Een zwevende vraag.
We spraken Sierk Oudejans en vroegen
hem: Jullie hadden vroeger een
zweefmolen en verdienden daarmee je
brood. Dat doet lang niet iedereen. Hoe
begon dat eigenlijk
Sierk vertelde: Toen mijn vader pas
getrouwd was woonde en werkte hij in
Wognum als timmermansknecht.
Als vrije tijdshobby maakte hij allerlei
kermisminiatuurtjes zoals draai- en
zweefmolens, kramen, woonwagens en
wat dies meer zij.
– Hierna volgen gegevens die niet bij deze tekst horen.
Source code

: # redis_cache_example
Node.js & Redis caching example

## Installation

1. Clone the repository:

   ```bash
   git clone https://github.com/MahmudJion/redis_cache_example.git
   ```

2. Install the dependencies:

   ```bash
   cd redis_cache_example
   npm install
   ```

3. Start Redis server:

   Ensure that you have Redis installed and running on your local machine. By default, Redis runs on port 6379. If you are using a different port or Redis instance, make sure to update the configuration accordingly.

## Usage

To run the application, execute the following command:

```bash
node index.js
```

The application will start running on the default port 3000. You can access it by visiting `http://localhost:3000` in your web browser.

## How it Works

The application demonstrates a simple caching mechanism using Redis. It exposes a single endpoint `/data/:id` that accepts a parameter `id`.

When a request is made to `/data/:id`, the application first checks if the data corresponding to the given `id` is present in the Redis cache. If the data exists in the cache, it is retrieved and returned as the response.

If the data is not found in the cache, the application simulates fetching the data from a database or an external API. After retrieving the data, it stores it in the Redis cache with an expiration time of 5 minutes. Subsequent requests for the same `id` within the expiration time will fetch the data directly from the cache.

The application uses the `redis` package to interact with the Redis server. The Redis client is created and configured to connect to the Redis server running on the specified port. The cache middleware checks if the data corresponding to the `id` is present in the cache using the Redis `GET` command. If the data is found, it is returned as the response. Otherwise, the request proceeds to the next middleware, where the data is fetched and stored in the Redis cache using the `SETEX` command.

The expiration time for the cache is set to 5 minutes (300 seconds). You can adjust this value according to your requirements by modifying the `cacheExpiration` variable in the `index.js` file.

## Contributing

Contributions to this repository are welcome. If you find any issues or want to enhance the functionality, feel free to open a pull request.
Zoals anderen met
miniatuurtreintjes spelen, deed hij dit met
zijn kermisattributen en dit bracht hem er
toe een echte zweefmolen te maken.
In de zomer van 1927 reisde hij voor de eerste maal met zijn zweefmolen een aantal
kermissen af.
Dit beviel hem wonderwel en in de daarop volgende jaren zette hij dit bedrijf voort.
Natuurlijk verdiende hij gedurende het seizoen niet voldoende om er een geheel jaar
van te kunnen leven. Maar zijn voormalige baas had genoeg te doen en nam hem
graag voor het winterseizoen in dienst, steeds had deze voldoende werk voor hem.
In 1941 verliet de familie Oudejans, dat toen naast vader en moeder bestond uit Nel,
Dik, Wil, Sierk en Bep, Wognum en vestigden zij zich in St. Pancras.
Waarom ze dit deden, wist Sierk niet te vertellen. Ze hadden het goed in Wognum.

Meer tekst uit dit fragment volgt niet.